## Data excerpts:
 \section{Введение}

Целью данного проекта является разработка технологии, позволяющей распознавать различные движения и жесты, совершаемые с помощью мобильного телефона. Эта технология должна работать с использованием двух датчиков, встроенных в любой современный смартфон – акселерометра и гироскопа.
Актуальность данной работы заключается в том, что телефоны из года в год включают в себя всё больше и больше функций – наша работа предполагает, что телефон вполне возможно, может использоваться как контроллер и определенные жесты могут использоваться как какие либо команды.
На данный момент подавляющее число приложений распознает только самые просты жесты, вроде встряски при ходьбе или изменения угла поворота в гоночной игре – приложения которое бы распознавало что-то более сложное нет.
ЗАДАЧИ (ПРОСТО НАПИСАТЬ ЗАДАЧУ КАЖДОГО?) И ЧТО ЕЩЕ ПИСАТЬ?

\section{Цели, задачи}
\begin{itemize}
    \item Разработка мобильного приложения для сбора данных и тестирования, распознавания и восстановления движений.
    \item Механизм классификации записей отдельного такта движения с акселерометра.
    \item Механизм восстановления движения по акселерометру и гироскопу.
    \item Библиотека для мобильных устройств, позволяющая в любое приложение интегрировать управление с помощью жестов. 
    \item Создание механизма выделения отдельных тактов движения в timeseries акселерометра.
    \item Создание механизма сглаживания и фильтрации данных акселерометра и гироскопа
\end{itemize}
==
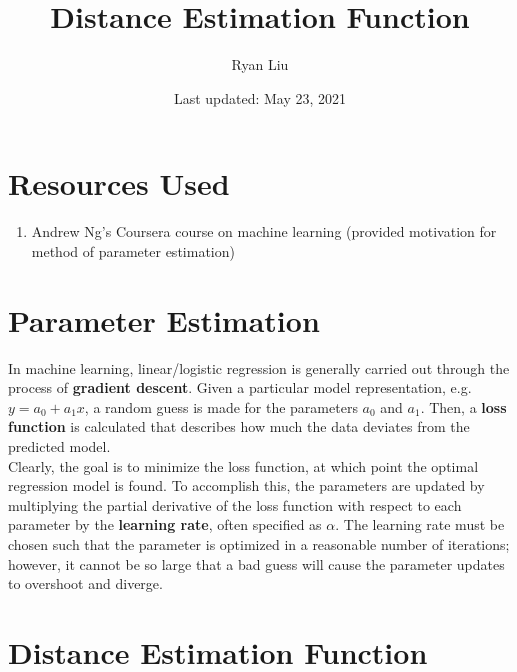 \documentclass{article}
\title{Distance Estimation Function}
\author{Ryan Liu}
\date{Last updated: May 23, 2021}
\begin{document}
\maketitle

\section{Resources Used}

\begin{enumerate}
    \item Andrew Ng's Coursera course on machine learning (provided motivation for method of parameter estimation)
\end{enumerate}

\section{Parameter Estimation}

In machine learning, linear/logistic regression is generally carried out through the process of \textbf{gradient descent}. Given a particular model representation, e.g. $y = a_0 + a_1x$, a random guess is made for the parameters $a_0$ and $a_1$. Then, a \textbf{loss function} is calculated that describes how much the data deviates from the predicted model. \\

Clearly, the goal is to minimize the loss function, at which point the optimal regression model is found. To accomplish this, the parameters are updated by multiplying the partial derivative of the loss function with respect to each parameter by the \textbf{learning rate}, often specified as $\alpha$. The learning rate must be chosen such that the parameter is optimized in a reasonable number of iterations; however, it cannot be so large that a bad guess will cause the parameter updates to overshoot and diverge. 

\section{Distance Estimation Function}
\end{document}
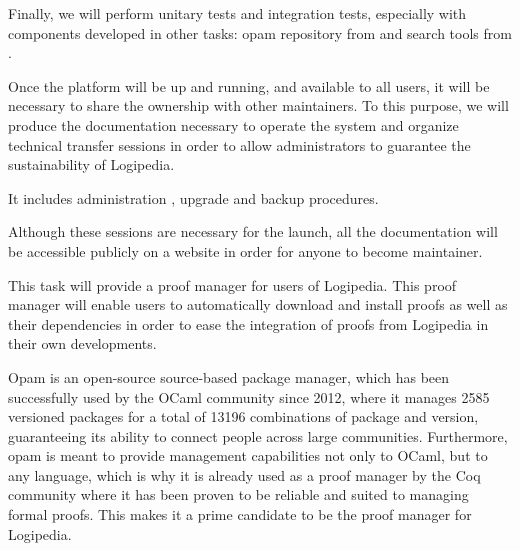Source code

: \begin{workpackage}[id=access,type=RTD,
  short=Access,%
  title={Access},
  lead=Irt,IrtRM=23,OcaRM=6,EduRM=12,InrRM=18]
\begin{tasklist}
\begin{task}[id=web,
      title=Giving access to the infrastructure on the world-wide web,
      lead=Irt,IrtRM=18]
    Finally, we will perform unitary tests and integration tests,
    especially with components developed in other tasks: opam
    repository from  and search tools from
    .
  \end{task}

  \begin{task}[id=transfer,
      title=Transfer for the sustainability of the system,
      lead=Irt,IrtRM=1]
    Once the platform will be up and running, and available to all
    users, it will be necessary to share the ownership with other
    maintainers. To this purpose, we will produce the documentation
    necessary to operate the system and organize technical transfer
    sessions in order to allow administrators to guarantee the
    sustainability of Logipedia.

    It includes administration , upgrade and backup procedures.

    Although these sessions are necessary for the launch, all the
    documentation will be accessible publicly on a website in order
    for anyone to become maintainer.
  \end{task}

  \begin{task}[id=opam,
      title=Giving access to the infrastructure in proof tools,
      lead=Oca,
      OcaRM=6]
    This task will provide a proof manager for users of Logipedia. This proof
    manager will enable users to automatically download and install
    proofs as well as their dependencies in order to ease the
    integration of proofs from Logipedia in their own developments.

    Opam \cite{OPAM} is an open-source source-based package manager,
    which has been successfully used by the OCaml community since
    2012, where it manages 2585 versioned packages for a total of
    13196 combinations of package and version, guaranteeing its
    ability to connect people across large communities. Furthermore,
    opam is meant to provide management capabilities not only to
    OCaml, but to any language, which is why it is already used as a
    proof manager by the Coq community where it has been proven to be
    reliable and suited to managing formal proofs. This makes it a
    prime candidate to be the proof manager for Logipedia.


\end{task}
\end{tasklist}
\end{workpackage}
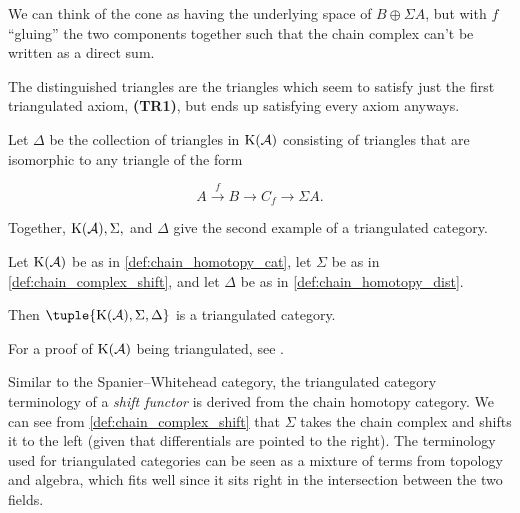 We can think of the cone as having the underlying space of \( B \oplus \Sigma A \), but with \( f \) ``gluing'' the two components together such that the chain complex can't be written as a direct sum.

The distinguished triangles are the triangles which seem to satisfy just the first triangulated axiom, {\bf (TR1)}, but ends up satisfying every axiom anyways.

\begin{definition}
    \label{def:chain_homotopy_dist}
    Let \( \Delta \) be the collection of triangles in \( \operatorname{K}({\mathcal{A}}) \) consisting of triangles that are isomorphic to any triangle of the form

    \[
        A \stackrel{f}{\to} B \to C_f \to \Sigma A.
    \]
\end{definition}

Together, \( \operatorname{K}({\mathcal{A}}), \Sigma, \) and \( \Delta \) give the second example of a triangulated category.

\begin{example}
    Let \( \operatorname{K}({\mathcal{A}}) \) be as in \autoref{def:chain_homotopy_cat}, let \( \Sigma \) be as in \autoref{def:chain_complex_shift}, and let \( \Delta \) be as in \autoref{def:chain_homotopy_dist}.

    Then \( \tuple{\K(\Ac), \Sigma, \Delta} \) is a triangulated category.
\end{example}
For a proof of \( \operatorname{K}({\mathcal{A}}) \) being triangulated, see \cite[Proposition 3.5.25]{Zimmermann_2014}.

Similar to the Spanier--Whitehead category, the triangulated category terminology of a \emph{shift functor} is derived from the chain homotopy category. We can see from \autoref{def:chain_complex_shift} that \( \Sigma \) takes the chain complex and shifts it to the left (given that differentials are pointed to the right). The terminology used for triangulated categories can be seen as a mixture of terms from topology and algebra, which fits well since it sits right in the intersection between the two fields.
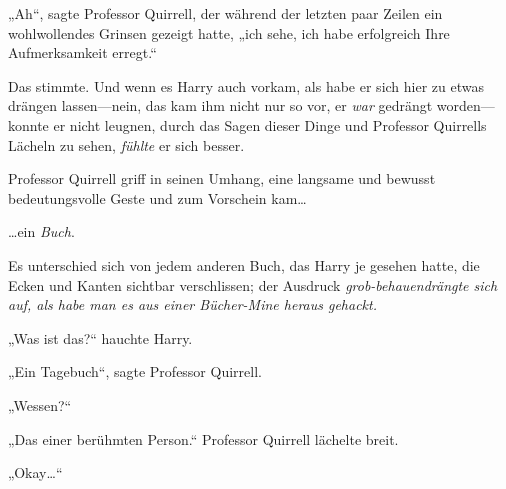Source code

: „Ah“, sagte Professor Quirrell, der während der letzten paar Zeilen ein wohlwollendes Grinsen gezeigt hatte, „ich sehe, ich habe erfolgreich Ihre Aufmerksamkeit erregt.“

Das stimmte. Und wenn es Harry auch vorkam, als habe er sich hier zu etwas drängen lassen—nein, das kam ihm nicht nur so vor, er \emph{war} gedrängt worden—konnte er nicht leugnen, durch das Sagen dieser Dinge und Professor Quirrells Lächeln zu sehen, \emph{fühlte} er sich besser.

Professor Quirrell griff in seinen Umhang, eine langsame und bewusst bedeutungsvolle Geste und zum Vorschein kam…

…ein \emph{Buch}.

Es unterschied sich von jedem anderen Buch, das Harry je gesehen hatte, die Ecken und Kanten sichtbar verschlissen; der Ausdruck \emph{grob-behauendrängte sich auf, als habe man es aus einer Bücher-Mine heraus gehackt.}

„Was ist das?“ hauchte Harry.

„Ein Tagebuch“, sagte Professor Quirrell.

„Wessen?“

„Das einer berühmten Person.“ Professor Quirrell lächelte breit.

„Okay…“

## What you are asked to do:
The expected result is a copy of each line in the records where "einer" appears.

## Your response:
Es unterschied sich von jedem anderen Buch, das Harry je gesehen hatte, die Ecken und Kanten sichtbar verschlissen; der Ausdruck \emph{grob-behauendrängte sich auf, als habe man es aus einer Bücher-Mine heraus gehackt.}
„Das einer berühmten Person.“ Professor Quirrell lächelte breit.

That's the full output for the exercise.